GIVEN RECORDS ::
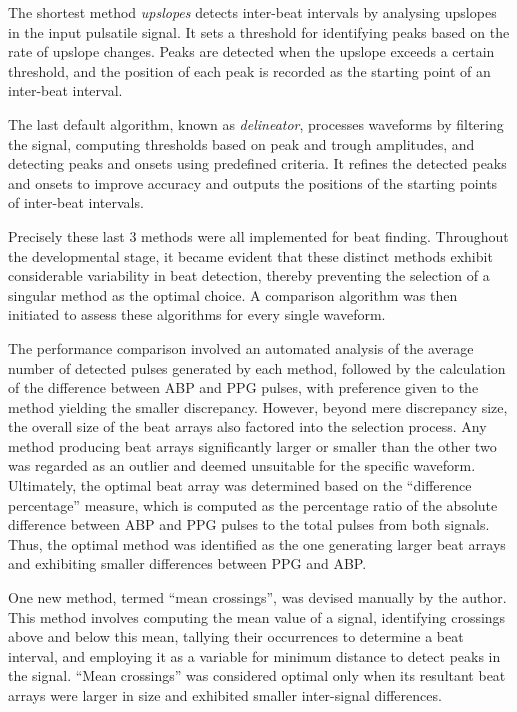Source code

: The shortest method \textit{upslopes} detects inter-beat intervals by analysing upslopes in the input pulsatile signal.
It sets a threshold for identifying peaks based on the rate of upslope changes.
Peaks are detected when the upslope exceeds a certain threshold, and the position of each peak is recorded as the starting point of an inter-beat interval.

The last default algorithm, known as \textit{delineator}, processes waveforms by filtering the signal, computing thresholds based on peak and trough amplitudes,
and detecting peaks and onsets using predefined criteria.
It refines the detected peaks and onsets to improve accuracy and outputs the positions of the starting points of inter-beat intervals.

Precisely these last 3 methods were all implemented for beat finding.
Throughout the developmental stage, it became evident that these distinct methods exhibit considerable variability in beat detection, thereby preventing the selection of a singular method as the optimal choice.
A comparison algorithm was then initiated to assess these algorithms for every single waveform.

The performance comparison involved an automated analysis of the average number of detected pulses generated by each method, followed by the calculation of the difference between ABP and PPG pulses, with preference given to the method yielding the smaller discrepancy.
However, beyond mere discrepancy size, the overall size of the beat arrays also factored into the selection process.
Any method producing beat arrays significantly larger or smaller than the other two was regarded as an outlier and deemed unsuitable for the specific waveform.
Ultimately, the optimal beat array was determined based on the \enquote{difference percentage} measure, which is computed as the percentage ratio of the absolute difference between ABP and PPG pulses to the total pulses from both signals.
Thus, the optimal method was identified as the one generating larger beat arrays and exhibiting smaller differences between PPG and ABP\@.

One new method, termed \enquote{mean crossings}, was devised manually by the author.
This method involves computing the mean value of a signal, identifying crossings above and below this mean,
tallying their occurrences to determine a beat interval, and employing it as a variable for minimum distance to detect peaks in the signal.
\enquote{Mean crossings} was considered optimal only when its resultant beat arrays were larger in size and exhibited smaller inter-signal differences.

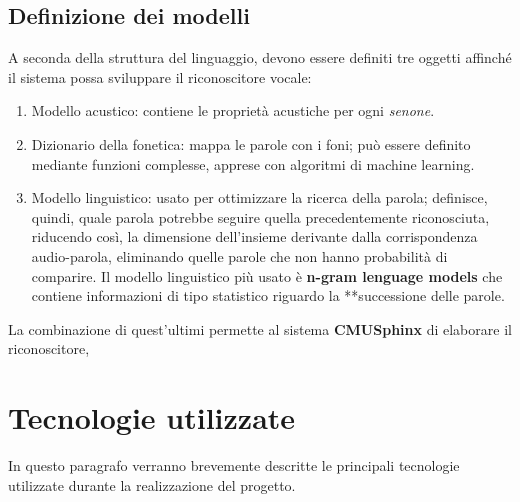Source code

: \documentclass[12pt]{article}
\begin{document}
    \subsection {Definizione dei modelli}
    A seconda della struttura del linguaggio, devono essere definiti tre oggetti affinché il sistema possa sviluppare il riconoscitore vocale:
        \begin{enumerate}
            \item Modello acustico: contiene le proprietà acustiche per ogni \textit{senone}.
            \item Dizionario della fonetica: mappa le parole con i foni; può essere definito mediante funzioni complesse, apprese con algoritmi di machine learning.
            \item Modello linguistico: usato per ottimizzare la ricerca della parola; definisce, quindi, quale parola potrebbe seguire quella precedentemente riconosciuta, riducendo così, la dimensione dell'insieme derivante dalla corrispondenza audio-parola, eliminando quelle parole che non hanno probabilità di comparire. Il modello linguistico più usato è \textbf{n-gram lenguage models} che contiene informazioni di tipo statistico riguardo la **successione delle parole.
        \end{enumerate}

    La combinazione di quest'ultimi permette al sistema \textbf{CMUSphinx} di elaborare il riconoscitore, 

\newpage
\section{Tecnologie utilizzate}
    In questo paragrafo verranno brevemente descritte le principali tecnologie utilizzate durante la realizzazione del progetto.
    
\end{document}

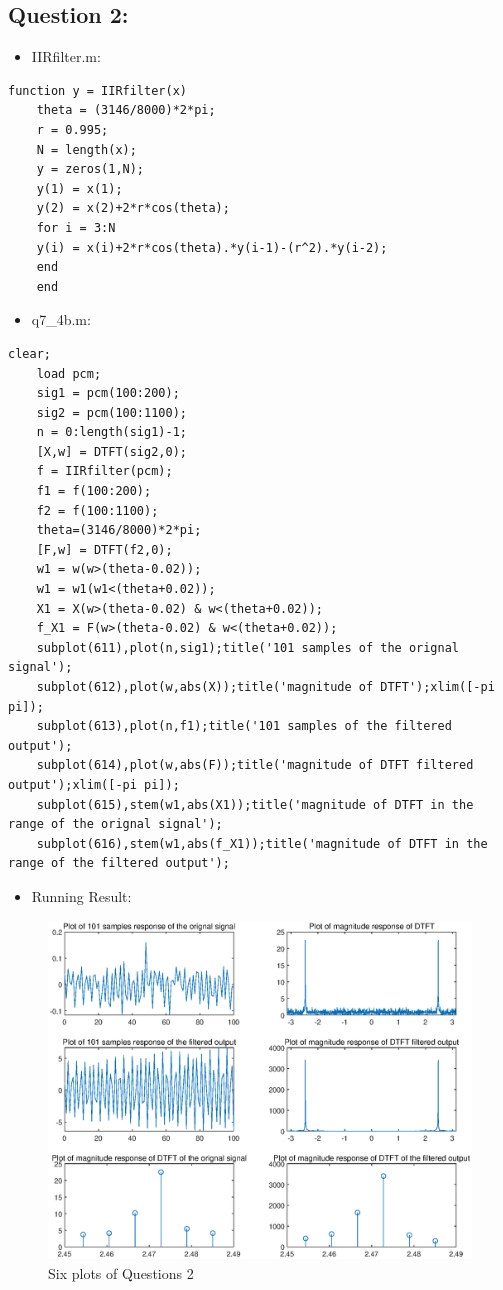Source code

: \documentclass[onecolumn,oneside]{SUSTechHomework}
\begin{document}
\subsection*{Question 2:}
\begin{itemize}
	\item IIRfilter.m:
\end{itemize}
\begin{lstlisting}[title=IIRfilter.m]
	function y = IIRfilter(x)
	theta = (3146/8000)*2*pi;
	r = 0.995;
	N = length(x);
	y = zeros(1,N);
	y(1) = x(1);
	y(2) = x(2)+2*r*cos(theta);
	for i = 3:N
	y(i) = x(i)+2*r*cos(theta).*y(i-1)-(r^2).*y(i-2);
	end
	end
\end{lstlisting}
\begin{itemize}
	\item q7\_4b.m:
\end{itemize}
\begin{lstlisting}[title=q7\_4b.m]
	clear;
	load pcm;
	sig1 = pcm(100:200);
	sig2 = pcm(100:1100);
	n = 0:length(sig1)-1;
	[X,w] = DTFT(sig2,0);
	f = IIRfilter(pcm);
	f1 = f(100:200);
	f2 = f(100:1100);
	theta=(3146/8000)*2*pi;
	[F,w] = DTFT(f2,0);
	w1 = w(w>(theta-0.02));
	w1 = w1(w1<(theta+0.02));
	X1 = X(w>(theta-0.02) & w<(theta+0.02));
	f_X1 = F(w>(theta-0.02) & w<(theta+0.02));
	subplot(611),plot(n,sig1);title('101 samples of the orignal signal');
	subplot(612),plot(w,abs(X));title('magnitude of DTFT');xlim([-pi pi]);
	subplot(613),plot(n,f1);title('101 samples of the filtered output');
	subplot(614),plot(w,abs(F));title('magnitude of DTFT filtered output');xlim([-pi pi]);
	subplot(615),stem(w1,abs(X1));title('magnitude of DTFT in the range of the orignal signal');
	subplot(616),stem(w1,abs(f_X1));title('magnitude of DTFT in the range of the filtered output');
\end{lstlisting}
\begin{itemize}
	\item Running Result:
\end{itemize}
\begin{figure}[H]
	\centering
	\includegraphics[width=170mm]{pictures/7.4b.eps}
	\caption{Six plots of Questions 2}
\end{figure}
\end{document}
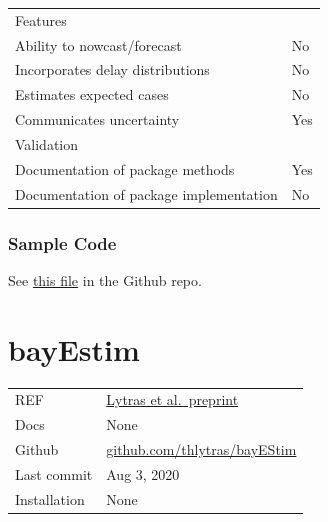 \documentclass[
  letterpaper,
  DIV=11,
  numbers=noendperiod]{scrreprt}
\begin{document}
\begin{longtable}[]{@{}
  >{\raggedright\arraybackslash}p{}
  >{\raggedright\arraybackslash}p{}@{}}
\toprule\noalign{}
\endhead
\bottomrule\noalign{}
\endlastfoot
Features & \\
Ability to nowcast/forecast & No \\
Incorporates delay distributions & No \\
Estimates expected cases & No \\
Communicates uncertainty & Yes \\
Validation & \\
Documentation of package methods & Yes \\
Documentation of package implementation & No \\
\end{longtable}

\subsection*{Sample Code}\label{sample-code}

See
\href{https://github.com/kpzoo/model-selection-for-epidemic-renewal-models/blob/master/apeExamples.R}{this
file} in the Github repo.

\chapter*{bayEstim}\label{bayestim}


\begin{longtable}[]{@{}
  >{\raggedright\arraybackslash}p{}
  >{\raggedright\arraybackslash}p{}@{}}
\toprule\noalign{}
\endhead
\bottomrule\noalign{}
\endlastfoot
REF &
\href{https://www.medrxiv.org/content/10.1101/2020.09.19.20198028v1}{Lytras
et al.~preprint} \\
Docs & None \\
Github &
\href{https://github.com/thlytras/bayEStim}{github.com/thlytras/bayEStim} \\
Last commit & Aug 3, 2020 \\
Installation & None \\
\end{longtable}
\end{document}
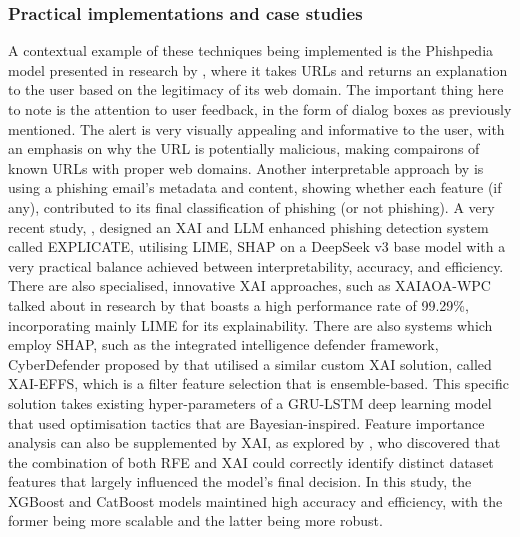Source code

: 
\subsubsection*{Practical implementations and case studies}
A contextual example of these techniques being implemented is the Phishpedia model presented in research by \cite{lin2021phishpedia}, where it takes URLs and returns an explanation to the user based on the legitimacy of its web domain. The important thing here to note is the attention to user feedback, in the form of dialog boxes as previously mentioned. The alert is very visually appealing and informative to the user, with an emphasis on why the URL is potentially malicious, making compairons of known URLs with proper web domains. Another interpretable approach by \cite{bravo2010bridging} is using a phishing email's metadata and content, showing whether each feature (if any), contributed to its final classification of phishing (or not phishing). A very recent study, \cite{lim2025explicate}, designed an XAI and LLM enhanced phishing detection system called EXPLICATE, utilising LIME, SHAP on a DeepSeek v3 base model with a very practical balance achieved between interpretability, accuracy, and efficiency. There are also specialised, innovative XAI approaches, such as XAIAOA-WPC talked about in research by \cite{alotaibi2025explainable} that boasts a high performance rate of 99.29\%, incorporating mainly LIME for its explainability. There are also systems which employ SHAP, such as the integrated intelligence defender framework, CyberDefender proposed by \cite{krishnaveni2024cyberdefender} that utilised a similar custom XAI solution, called XAI-EFFS, which is a filter feature selection that is ensemble-based. This specific solution takes existing hyper-parameters of a GRU-LSTM deep learning model that used optimisation tactics that are Bayesian-inspired. Feature importance analysis can also be supplemented by XAI, as explored by \cite{fajar2024enhancing}, who discovered that the combination of both RFE and XAI could correctly identify distinct dataset features that largely influenced the model's final decision. In this study, the XGBoost and CatBoost models maintined high accuracy and efficiency, with the former being more scalable and the latter being more robust.
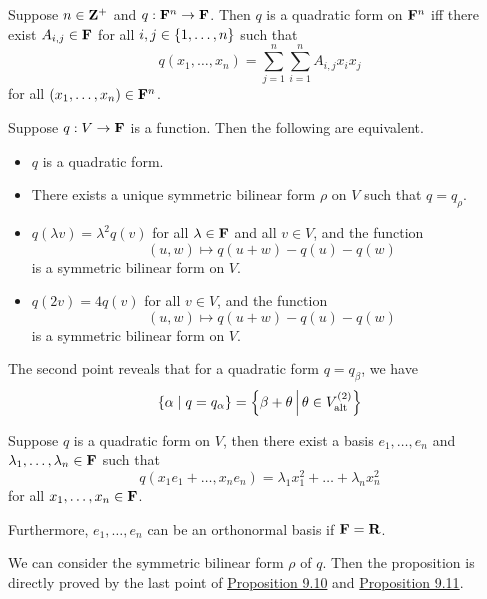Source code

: \documentclass[12pt,a4paper]{article}
\begin{document}
    \begin{prop}
        Suppose $n\in\Z^+$ and $q:\F^n\to\F$. Then $q$ is a quadratic form on $\F^n$ iff there exist $A_{i,j}\in\F$ for all $i,j\in\set{1,\dots,n}$ such that
        $$
        q(x_1,\dots,x_n)=\sum_{j=1}^n\sum_{i=1}^n A_{i,j}x_ix_j
        $$
        for all $(x_1,\dots,x_n)\in\F^n$.
    \end{prop}
    \hfill

    \begin{prop}
        Suppose $q:V\to\F$ is a function. Then the following are equivalent.
        \begin{itemize}
            \item $q$ is a quadratic form.
            \item There exists a unique symmetric bilinear form $\rho $ on $V$ such that $q=q_\rho$.
            \item $q(\lambda v)=\lambda^2q(v)$ for all $\lambda\in\F$ and all $v\in V$, and the function
            $$
            (u,w)\mapsto q(u+w)-q(u)-q(w)
            $$
            is a symmetric bilinear form on $V$.
            \item $q(2v)=4q(v)$ for all $v\in V$, and the function
            $$
            (u,w)\mapsto q(u+w)-q(u)-q(w)
            $$
            is a symmetric bilinear form on $V$.
        \end{itemize}
    \end{prop}
    \begin{remark}
        The second point reveals that for a quadratic form $q=q_\beta$, we have 
        $$
        \set{\alpha\mid q=q_\alpha}=\set{\beta+\theta\,\middle|\,\theta\in\altbil{V}}
        $$
    \end{remark}
    \hfill

    \begin{prop}
        Suppose $q$ is a quadratic form on $V$, then there exist a basis $e_1,\dots,e_n$ and $\lambda_1,\dots,\lambda_n\in\F$ such that
        $$
        q(x_1e_1+\dots,x_ne_n)=\lambda_1x_1^2+\dots+\lambda_nx_n^2
        $$
        for all $x_1,\dots,x_n\in\F$.
        
        Furthermore, $e_1,\dots,e_n$ can be an orthonormal basis if $\F=\R$. 
    \end{prop}
    \begin{remark}
        We can consider the symmetric bilinear form $\rho$ of $q$. Then the proposition is directly proved by the last point of \hyperref[9.10]{Proposition 9.10} and \hyperref[9.11]{Proposition 9.11}.
    \end{remark}
    \hfill
\end{document}
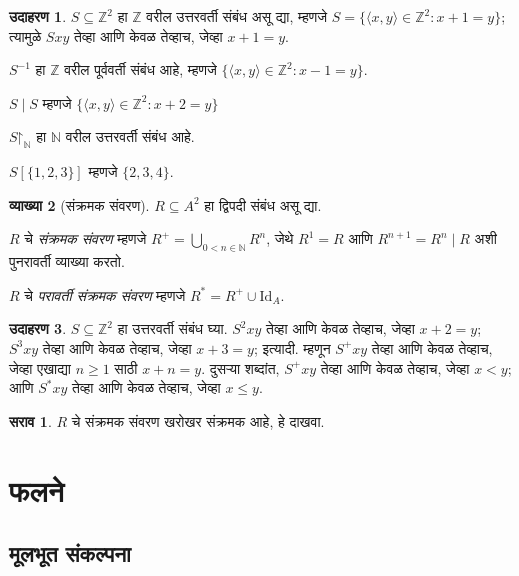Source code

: \documentclass[11pt,a4paper,openany]{book}
\theoremstyle{definition}
\newtheorem{defn}{व्याख्या}[section]
\newtheorem{ex}[defn]{उदाहरण}
\newtheorem{prob}{सराव}[chapter]
\newcommand{\Setabs}[2]{\{#1:#2\}}
\newcommand{\tuple}[1]{\langle #1\rangle}
\newcommand{\Nat}{\mathbb{N}}
\newcommand{\Int}{\mathbb{Z}}
\newcommand{\Id}[1]{\mathord{\mathrm{Id}_{#1}}}
\newcommand{\funrestrictionto}[2]{#1\mathord{\restriction}_{#2}}
\newcommand{\funimage}[2]{#1[#2]}
\begin{document}
\begin{ex}
$S \subseteq \Int^2$ हा $\Int$ वरील उत्तरवर्ती संबंध असू द्या, म्हणजे
$S = \Setabs{\tuple{x, y} \in \Int^2}{x + 1 = y}$; त्यामुळे $Sxy$
तेव्हा आणि केवळ तेव्हाच, जेव्हा $x + 1 = y$.

$S^{-1}$ हा $\Int$ वरील पूर्ववर्ती संबंध आहे, म्हणजे
$\Setabs{\tuple{x,y}\in\Int^2}{x -1 =y}$.

$S\mid S$ म्हणजे
$ \Setabs{\tuple{x,y}\in\Int^2}{x + 2 =y}$

$\funrestrictionto{S}{\Nat}$ हा $\Nat$ वरील उत्तरवर्ती संबंध आहे.

$\funimage{S}{\{1,2,3\}}$ म्हणजे $\{2, 3, 4\}$.
\end{ex}

\begin{defn}[संक्रमक संवरण] $R \subseteq A^2$ हा द्विपदी संबंध असू द्या.

$R$ चे \emph{संक्रमक संवरण} म्हणजे $R^+ = \bigcup_{0 < n \in
\Nat} R^n$, जेथे $R^1 = R$ आणि $R^{n+1} = R^n \mid R$ अशी पुनरावर्ती
व्याख्या करतो.

$R$ चे \emph{परावर्ती संक्रमक संवरण} म्हणजे $R^* = R^+ \cup \Id{A}$.
\end{defn}

\begin{ex}
$S \subseteq \Int^2$ हा उत्तरवर्ती संबंध घ्या. $S^2xy$ तेव्हा आणि केवळ
तेव्हाच, जेव्हा $x + 2 = y$; $S^3xy$ तेव्हा आणि केवळ तेव्हाच, जेव्हा
$x + 3 = y$; इत्यादी. म्हणून $S^+xy$ तेव्हा आणि केवळ तेव्हाच, जेव्हा
एखाद्या $n \geq 1$ साठी $x + n = y$. दुसऱ्या शब्दांत, $S^+xy$ तेव्हा
आणि केवळ तेव्हाच, जेव्हा $x < y$; आणि $S^*xy$ तेव्हा आणि केवळ तेव्हाच,
जेव्हा $x \le y$.
\end{ex}

\begin{prob}
$R$ चे संक्रमक संवरण खरोखर संक्रमक आहे, हे दाखवा.
\end{prob}


\chapter{फलने}\label{sfr:fun::chap}





\section{मूलभूत संकल्पना}\label{sfr:fun:bas:sec}
\end{document}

WHAT IS NEEDED :: Please print the lines above word for word, starting at the one with "Installation & None \\" and ending at the one with "implementations and case", both included, and without any picture.

PROBLEM SOLUTION ::
Installation & None \\
\end{longtable}
\end{document}
Source code

: 
\subsubsection*{Practical implementations and case studies}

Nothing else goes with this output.